__WORK INSTRUCTIONS__
Write all entries out exactly, images excluded.

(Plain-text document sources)
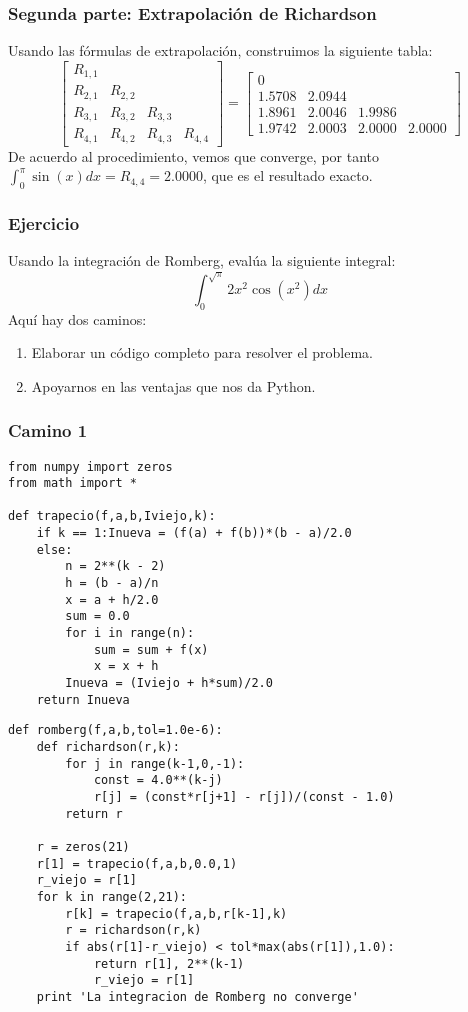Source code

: \begin{frame}
\frametitle{Segunda parte: Extrapolaci\'{o}n de Richardson}
Usando las f\'{o}rmulas de extrapolaci\'{o}n, construimos la siguiente tabla:
\fontsize{12}{12}\selectfont
\[
\begin{bmatrix}
R_{1,1} &         &         & \\
R_{2,1} & R_{2,2} &         & \\
R_{3,1} & R_{3,2} & R_{3,3} & \\
R_{4,1} & R_{4,2} & R_{4,3} & R_{4,4} 
\end{bmatrix}
=
\begin{bmatrix}
0      &        &        & \\
1.5708 & 2.0944 &        & \\
1.8961 & 2.0046 & 1.9986 & \\
1.9742 & 2.0003 & 2.0000 & 2.0000
\end{bmatrix}
\]
\fontsize{14}{14}\selectfont
De acuerdo al procedimiento, vemos que converge, por tanto $\int_{0}^{\pi} \sin(x) dx = R_{4,4}= 2.0000$, que es el resultado exacto.
\end{frame}
\begin{frame}
\frametitle{Ejercicio}
Usando la integraci\'{o}n de Romberg, eval\'{u}a la siguiente integral:
\[ \int_{0}^{\sqrt{\pi}} 2 x^{2} \cos(x^{2}) dx\]
Aqu\'{i} hay dos caminos:
\begin{enumerate}[<+->]
\item Elaborar un c\'{o}digo completo para resolver el problema.
\item Apoyarnos en las ventajas que nos da Python.
\end{enumerate}
\end{frame}
\begin{frame}[fragile]
\frametitle{Camino 1}
\begin{lstlisting}
from numpy import zeros
from math import *

def trapecio(f,a,b,Iviejo,k):
    if k == 1:Inueva = (f(a) + f(b))*(b - a)/2.0
    else:
        n = 2**(k - 2) 
        h = (b - a)/n 
        x = a + h/2.0 
        sum = 0.0
        for i in range(n):
            sum = sum + f(x)
            x = x + h
        Inueva = (Iviejo + h*sum)/2.0
    return Inueva
\end{lstlisting}
\end{frame}
\begin{frame}[fragile]
\begin{lstlisting}
def romberg(f,a,b,tol=1.0e-6):
    def richardson(r,k):
        for j in range(k-1,0,-1):
            const = 4.0**(k-j)
            r[j] = (const*r[j+1] - r[j])/(const - 1.0)
        return r

    r = zeros(21)
    r[1] = trapecio(f,a,b,0.0,1)
    r_viejo = r[1]
    for k in range(2,21):
        r[k] = trapecio(f,a,b,r[k-1],k)
        r = richardson(r,k)
        if abs(r[1]-r_viejo) < tol*max(abs(r[1]),1.0):
            return r[1], 2**(k-1)
            r_viejo = r[1]
    print 'La integracion de Romberg no converge'
\end{lstlisting}
\end{frame}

__TASK ANSWER__
Source code

: \begin{frame}
\frametitle{Segunda parte: Extrapolaci\'{o}n de Richardson}
Usando las f\'{o}rmulas de extrapolaci\'{o}n, construimos la siguiente tabla:
\fontsize{12}{12}\selectfont
\[
\begin{bmatrix}
R_{1,1} &         &         & \\
R_{2,1} & R_{2,2} &         & \\
R_{3,1} & R_{3,2} & R_{3,3} & \\
R_{4,1} & R_{4,2} & R_{4,3} & R_{4,4} 
\end{bmatrix}
=
\begin{bmatrix}
0      &        &        & \\
1.5708 & 2.0944 &        & \\
1.8961 & 2.0046 & 1.9986 & \\
1.9742 & 2.0003 & 2.0000 & 2.0000
\end{bmatrix}
\]
\fontsize{14}{14}\selectfont
De acuerdo al procedimiento, vemos que converge, por tanto $\int_{0}^{\pi} \sin(x) dx = R_{4,4}= 2.0000$, que es el resultado exacto.
\end{frame}
\begin{frame}
\frametitle{Ejercicio}
Usando la integraci\'{o}n de Romberg, eval\'{u}a la siguiente integral:
\[ \int_{0}^{\sqrt{\pi}} 2 x^{2} \cos(x^{2}) dx\]
Aqu\'{i} hay dos caminos:
\begin{enumerate}[<+->]
\item Elaborar un c\'{o}digo completo para resolver el problema.
\item Apoyarnos en las ventajas que nos da Python.
\end{enumerate}
\end{frame}
\begin{frame}[fragile]
\frametitle{Camino 1}
\begin{lstlisting}
from numpy import zeros
from math import *

def trapecio(f,a,b,Iviejo,k):
    if k == 1:Inueva = (f(a) + f(b))*(b - a)/2.0
    else:
        n = 2**(k - 2) 
        h = (b - a)/n 
        x = a + h/2.0 
        sum = 0.0
        for i in range(n):
            sum = sum + f(x)
            x = x + h
        Inueva = (Iviejo + h*sum)/2.0
    return Inueva
\end{lstlisting}
\end{frame}
\begin{frame}[fragile]
\begin{lstlisting}
def romberg(f,a,b,tol=1.0e-6):
    def richardson(r,k):
        for j in range(k-1,0,-1):
            const = 4.0**(k-j)
            r[j] = (const*r[j+1] - r[j])/(const - 1.0)
        return r

    r = zeros(21)
    r[1] = trapecio(f,a,b,0.0,1)
    r_viejo = r[1]
    for k in range(2,21):
        r[k] = trapecio(f,a,b,r[k-1],k)
        r = richardson(r,k)
        if abs(r[1]-r_viejo) < tol*max(abs(r[1]),1.0):
            return r[1], 2**(k-1)
            r_viejo = r[1]
    print 'La integracion de Romberg no converge'
\end{lstlisting}
\end{frame}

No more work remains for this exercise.